The proof of the result for the cases $n=2, 3,4$ is the subject matter of several well-known exercises in Herstein's Topics in Algebra. The corresponding proofs rely heavily on "elementary" manipulations. For instance, the proof of the case $n=3$ can be done as follows:

1) If $a, b \in R$ are such that $ab= 0$ then $ba=0$.

2) $a^{2}$ and $-a^{2}$ belong to $\mathbf{Z}(R)$ for every $a \in R$.

3) Since $(a^{2}+a)^{3} = (a^{2}+a)^{2}+(a^{2}+a)^{2}$ it follows that

$a=a+a^{2}-a^{2} = (a+a^{2})^{3}-a^{2} = (a^{2}+a)^{2}+(a^{2}+a)^{2}-a^{2}$

and whence the result. ▮

Certainly, the mind can't but boggle at the succinctness of the above solution. Actually, it is the conciseness of this argument that has prompted me to pose the present question: is an analogous demonstration of the general theorem possible? The one that appears in [1] depends on some non-trivial structure theorems for division rings.

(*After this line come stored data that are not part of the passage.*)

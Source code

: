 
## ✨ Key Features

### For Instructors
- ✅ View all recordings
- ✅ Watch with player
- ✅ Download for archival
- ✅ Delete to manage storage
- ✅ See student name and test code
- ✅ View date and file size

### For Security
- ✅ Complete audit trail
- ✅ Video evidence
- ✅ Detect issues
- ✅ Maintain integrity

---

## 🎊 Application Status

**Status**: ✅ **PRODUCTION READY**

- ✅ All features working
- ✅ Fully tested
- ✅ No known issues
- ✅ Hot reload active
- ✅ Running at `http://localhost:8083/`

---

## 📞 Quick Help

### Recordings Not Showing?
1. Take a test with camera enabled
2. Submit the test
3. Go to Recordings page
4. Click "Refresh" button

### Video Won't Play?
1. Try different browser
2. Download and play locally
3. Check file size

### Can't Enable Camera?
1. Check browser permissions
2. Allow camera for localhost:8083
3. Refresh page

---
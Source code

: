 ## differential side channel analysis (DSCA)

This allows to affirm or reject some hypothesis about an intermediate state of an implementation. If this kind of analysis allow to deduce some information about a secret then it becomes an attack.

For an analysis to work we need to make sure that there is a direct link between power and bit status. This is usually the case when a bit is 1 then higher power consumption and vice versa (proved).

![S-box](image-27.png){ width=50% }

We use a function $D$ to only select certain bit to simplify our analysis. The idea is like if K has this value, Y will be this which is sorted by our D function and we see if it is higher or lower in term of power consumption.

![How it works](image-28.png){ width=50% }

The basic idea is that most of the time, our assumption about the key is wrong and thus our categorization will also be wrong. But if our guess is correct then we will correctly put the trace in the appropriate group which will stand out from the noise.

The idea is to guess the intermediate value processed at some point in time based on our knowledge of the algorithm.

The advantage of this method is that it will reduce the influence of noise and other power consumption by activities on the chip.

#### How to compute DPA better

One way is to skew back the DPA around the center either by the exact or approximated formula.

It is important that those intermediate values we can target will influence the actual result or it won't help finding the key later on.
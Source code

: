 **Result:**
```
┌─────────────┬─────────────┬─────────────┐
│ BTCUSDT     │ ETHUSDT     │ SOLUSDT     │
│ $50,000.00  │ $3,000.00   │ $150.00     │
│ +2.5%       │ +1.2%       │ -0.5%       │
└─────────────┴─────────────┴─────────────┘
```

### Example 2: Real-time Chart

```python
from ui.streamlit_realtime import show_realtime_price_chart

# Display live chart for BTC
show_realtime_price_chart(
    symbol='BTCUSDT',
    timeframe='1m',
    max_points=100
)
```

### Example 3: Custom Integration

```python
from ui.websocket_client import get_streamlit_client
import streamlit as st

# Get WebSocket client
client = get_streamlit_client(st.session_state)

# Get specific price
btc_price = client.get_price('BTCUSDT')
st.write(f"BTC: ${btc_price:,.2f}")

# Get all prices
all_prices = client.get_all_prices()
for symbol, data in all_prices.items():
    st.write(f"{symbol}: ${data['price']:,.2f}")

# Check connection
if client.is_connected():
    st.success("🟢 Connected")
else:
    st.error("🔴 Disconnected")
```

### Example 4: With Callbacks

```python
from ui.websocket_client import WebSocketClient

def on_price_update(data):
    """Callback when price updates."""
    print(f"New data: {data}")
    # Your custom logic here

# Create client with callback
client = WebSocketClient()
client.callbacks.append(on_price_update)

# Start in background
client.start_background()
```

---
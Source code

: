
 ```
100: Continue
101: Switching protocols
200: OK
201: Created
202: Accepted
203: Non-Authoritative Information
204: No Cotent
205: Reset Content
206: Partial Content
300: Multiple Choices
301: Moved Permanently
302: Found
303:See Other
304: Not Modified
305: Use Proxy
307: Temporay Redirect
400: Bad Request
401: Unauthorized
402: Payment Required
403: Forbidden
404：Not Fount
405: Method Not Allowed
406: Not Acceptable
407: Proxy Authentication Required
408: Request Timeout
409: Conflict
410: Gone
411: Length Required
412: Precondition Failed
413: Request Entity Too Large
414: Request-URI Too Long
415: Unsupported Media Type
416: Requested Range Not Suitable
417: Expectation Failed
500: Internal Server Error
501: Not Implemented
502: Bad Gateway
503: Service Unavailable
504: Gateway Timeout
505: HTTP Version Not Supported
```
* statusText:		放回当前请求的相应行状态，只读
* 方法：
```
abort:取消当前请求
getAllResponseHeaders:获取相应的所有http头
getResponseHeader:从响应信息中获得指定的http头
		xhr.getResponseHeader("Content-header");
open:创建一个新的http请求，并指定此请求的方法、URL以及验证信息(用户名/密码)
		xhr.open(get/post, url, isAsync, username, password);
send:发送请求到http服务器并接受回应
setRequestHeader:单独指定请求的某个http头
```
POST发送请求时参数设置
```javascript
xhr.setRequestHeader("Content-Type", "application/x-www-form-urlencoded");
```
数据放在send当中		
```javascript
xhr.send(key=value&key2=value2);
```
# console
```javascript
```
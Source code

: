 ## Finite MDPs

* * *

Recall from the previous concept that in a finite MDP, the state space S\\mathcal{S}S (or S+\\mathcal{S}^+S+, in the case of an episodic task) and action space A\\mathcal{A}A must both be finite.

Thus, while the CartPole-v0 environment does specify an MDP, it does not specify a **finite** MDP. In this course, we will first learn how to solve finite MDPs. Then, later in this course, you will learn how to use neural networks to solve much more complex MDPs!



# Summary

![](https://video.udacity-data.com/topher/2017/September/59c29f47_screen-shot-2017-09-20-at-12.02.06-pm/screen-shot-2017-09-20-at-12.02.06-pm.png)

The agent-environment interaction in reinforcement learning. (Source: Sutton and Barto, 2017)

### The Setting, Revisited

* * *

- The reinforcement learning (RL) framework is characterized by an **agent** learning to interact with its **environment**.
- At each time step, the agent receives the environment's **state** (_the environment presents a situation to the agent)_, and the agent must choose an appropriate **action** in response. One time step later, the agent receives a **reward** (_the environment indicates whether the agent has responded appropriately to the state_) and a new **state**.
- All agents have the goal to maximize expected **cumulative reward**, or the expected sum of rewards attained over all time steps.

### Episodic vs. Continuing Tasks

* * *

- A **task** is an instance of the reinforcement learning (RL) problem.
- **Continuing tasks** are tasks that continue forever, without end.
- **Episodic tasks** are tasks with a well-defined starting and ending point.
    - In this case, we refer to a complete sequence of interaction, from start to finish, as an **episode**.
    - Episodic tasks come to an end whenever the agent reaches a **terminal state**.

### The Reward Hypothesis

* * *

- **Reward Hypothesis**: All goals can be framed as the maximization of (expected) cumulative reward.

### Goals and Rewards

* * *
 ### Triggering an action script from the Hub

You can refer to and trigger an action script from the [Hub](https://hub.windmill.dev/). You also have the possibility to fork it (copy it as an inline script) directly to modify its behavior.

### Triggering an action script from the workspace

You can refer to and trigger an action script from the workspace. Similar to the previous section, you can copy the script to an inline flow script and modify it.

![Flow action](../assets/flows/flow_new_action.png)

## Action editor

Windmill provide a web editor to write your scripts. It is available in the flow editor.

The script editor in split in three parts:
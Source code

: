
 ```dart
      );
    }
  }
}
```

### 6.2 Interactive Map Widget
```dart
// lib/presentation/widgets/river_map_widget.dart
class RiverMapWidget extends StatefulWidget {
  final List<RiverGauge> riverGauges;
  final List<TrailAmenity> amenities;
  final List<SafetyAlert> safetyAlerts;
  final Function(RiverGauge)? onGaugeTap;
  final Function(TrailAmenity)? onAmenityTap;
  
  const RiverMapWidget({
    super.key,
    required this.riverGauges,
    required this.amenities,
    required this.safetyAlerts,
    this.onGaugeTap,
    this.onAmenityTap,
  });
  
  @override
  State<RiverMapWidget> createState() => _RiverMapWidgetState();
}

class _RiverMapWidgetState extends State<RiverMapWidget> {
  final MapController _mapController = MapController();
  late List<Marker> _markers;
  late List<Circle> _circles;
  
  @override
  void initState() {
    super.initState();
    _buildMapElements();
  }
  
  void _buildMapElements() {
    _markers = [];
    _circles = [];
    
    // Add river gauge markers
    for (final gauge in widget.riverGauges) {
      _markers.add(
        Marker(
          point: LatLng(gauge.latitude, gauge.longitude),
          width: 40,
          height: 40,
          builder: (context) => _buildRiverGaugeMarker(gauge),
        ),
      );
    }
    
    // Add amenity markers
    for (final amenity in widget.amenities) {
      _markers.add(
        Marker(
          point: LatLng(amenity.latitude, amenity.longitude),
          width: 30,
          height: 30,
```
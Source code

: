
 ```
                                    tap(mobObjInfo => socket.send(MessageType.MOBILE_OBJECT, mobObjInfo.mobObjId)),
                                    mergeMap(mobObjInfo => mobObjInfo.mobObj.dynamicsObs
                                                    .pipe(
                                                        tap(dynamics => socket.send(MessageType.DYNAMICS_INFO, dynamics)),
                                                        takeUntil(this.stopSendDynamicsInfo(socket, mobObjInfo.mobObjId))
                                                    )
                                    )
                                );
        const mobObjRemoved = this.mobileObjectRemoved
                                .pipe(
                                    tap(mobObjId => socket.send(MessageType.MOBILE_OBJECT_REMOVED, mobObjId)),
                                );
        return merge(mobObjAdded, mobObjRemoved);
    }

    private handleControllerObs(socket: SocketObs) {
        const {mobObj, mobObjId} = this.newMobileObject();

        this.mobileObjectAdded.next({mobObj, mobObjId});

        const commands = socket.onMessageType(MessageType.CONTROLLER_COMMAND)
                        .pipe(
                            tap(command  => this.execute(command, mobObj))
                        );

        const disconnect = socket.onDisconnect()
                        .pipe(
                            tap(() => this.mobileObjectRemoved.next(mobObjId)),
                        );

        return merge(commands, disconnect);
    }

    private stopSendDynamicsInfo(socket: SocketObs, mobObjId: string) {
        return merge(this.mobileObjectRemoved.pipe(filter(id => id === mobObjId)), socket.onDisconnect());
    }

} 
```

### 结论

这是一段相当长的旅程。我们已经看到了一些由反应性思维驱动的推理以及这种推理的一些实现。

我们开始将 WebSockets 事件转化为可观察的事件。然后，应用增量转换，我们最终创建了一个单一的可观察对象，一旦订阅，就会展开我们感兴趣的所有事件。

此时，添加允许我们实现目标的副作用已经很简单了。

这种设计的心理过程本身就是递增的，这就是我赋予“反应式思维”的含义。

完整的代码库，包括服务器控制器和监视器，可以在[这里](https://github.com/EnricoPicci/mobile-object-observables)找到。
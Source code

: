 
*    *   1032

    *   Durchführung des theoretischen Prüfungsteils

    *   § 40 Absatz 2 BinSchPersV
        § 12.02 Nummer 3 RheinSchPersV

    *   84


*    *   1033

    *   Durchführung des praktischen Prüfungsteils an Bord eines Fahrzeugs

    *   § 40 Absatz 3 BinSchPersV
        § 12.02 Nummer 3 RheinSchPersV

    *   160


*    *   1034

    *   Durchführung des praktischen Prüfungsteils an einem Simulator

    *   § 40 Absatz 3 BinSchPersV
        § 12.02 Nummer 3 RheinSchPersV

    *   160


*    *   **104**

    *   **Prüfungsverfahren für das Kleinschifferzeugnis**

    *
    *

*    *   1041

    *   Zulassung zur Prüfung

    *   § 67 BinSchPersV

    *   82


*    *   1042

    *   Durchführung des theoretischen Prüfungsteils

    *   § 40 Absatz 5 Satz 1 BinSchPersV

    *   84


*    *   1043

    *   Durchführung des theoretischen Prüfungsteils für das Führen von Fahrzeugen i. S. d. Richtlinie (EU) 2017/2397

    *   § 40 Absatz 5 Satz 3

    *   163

As usual, I thank you in advance for your insightful replies, reading suggestions, web links, etc...

References

[1] I. N. Herstein, Noncommutative rings, The Carus Mathematical Monographs, no. 15, Mathematical Association of America, 1968.

[2] I. N. Herstein, Álgebra Moderna, Ed. Trillas, págs. 112, 119, and 153.

José Hdz. Stgo.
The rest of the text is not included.